In Calvert Foundation’s case, as we think about the different channels through which an investor typically participates in our Community Investment Note – such as online, through their financial adviser or directly through a brokerage account on a platform like Charles Schwab – it is critical for us to understand how a diaspora member might invest and the barriers they might encounter along the way, as well as where and why.

Trust, different habits around managing finances and legal/administrative barriers to participation are significant issues to consider when creating a strategy to link diasporas in the U.S. to financial channels of investment – issues that most investment platforms now do not tend to consider outside of remittance firms.

Remittances: a complicated story

Mapping and measuring remittance flows has been a large part of defining a potential role diasporas could play in supporting broad economic development in places where aid money goes only so far. Global remittance flows are estimated to reach $581 billion in 2014 – their highest levels ever. According to the World Bank’s data on country-level remittance transfers in 2013, India received the most remittances with $70 billion; “other large recipients were China ($60 billion), the Philippines ($25 billion) and Mexico ($22 billion). In terms of remittances as a share of GDP, the top recipients were Tajikistan (52 percent), Kyrgyz Republic (31 percent), Nepal and Moldova (both 25 percent), Samoa and Lesotho (both 23 percent), Armenia and Haiti (both 21 percent).”

This paints a compelling picture, but it is only part of the picture. According to Orozco, while the largest proportion of migrants engage in remittances (80 percent+), there are other measurable investments happening, such as capital investment (estimated to be 5-15 percent of the economic transfers to homeland); philanthropy (5-20 percent); and consumption of home country or nostalgic goods (80-90 percent).

While remittances are often characterized as “unproductive” investments, the reasons and motivations behind remittances are complicated and do not necessarily translate into a willingness among diasporas or migrants to invest in more productive means of economic development. Many remittances are simply household to household transfers to support costs of living, education, etc. Michael Clemens and Timothy Ogden of the Financial Access Initiative argue that remittances have been inaccurately framed and that remittances are in fact a return on investment; the cost of moving a family member to access a different labor market. They describe migration as “one of many financial tools (families) juggle to smooth income and consumption.”

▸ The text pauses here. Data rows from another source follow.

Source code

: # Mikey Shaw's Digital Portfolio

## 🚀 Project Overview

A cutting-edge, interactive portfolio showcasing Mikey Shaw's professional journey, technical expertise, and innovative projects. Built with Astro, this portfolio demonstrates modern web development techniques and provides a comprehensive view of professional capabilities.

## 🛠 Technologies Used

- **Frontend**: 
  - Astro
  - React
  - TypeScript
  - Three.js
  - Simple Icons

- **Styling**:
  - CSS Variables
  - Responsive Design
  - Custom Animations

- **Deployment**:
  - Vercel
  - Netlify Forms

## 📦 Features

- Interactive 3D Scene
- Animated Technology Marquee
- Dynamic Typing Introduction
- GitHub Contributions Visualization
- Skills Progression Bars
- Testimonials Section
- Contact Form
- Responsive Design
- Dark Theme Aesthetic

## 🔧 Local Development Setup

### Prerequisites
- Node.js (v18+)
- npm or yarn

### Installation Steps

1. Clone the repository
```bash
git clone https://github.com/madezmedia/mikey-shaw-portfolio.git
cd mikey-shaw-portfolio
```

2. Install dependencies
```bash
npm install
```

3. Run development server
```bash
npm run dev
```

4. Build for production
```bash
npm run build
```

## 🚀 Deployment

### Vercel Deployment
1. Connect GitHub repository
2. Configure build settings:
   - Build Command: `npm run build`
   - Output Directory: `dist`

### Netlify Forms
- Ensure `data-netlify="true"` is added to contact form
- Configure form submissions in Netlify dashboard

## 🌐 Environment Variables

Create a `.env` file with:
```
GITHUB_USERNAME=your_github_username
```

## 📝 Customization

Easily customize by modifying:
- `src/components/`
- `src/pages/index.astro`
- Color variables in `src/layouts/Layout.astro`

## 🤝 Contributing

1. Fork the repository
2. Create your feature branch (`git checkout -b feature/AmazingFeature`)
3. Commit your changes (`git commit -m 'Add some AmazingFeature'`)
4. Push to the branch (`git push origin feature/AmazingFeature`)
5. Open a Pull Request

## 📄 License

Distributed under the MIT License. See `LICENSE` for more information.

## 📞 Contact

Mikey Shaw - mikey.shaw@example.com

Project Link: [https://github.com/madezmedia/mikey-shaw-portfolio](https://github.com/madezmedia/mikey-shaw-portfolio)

Some remittances certainly represent informal “peer-to-peer” lending or business investment, where there is no legal protection or obligation between the parties, but a personal understanding. Some remittances are donations to support local development projects: schools, wells or other public goods that a hometown association or local development group is organizing.

Some remittances are legacy accounts, where second and third generations living in the U.S. feel a distant obligation to remote family connections but have little interest in identifying with those relatives and their local contexts.

Because the vast majority of remittances are household to household, they speak to diaspora interest in investing in their specific family, hometown or community. In other words, they speak to the importance of a hyperlocal context to diasporas. They do not necessarily point the way to interest investing in an impersonal, indirect proposition or along national development agendas.

Certain countries have put programs in place in attempts to leverage and formalize the power of remittances, most notably Mexico’s Tres por Uno program in which for every dollar raised by a Hometown Association in the U.S. for a specific project, each of the three levels of Mexican government (municipal, state and federal) will match it dollar for dollar. However, similar to remittances, this program has been criticized as “unproductive” in that it doesn’t address the reasons for migration in the first place (e.g. job creation), bringing into question the utility of remittance platforms when striving to meet development objectives.

Margot Kane is vice president of Strategic Initiatives, and Leigh Moran is a senior officer on the Strategic Initiatives team at Calvert Foundation.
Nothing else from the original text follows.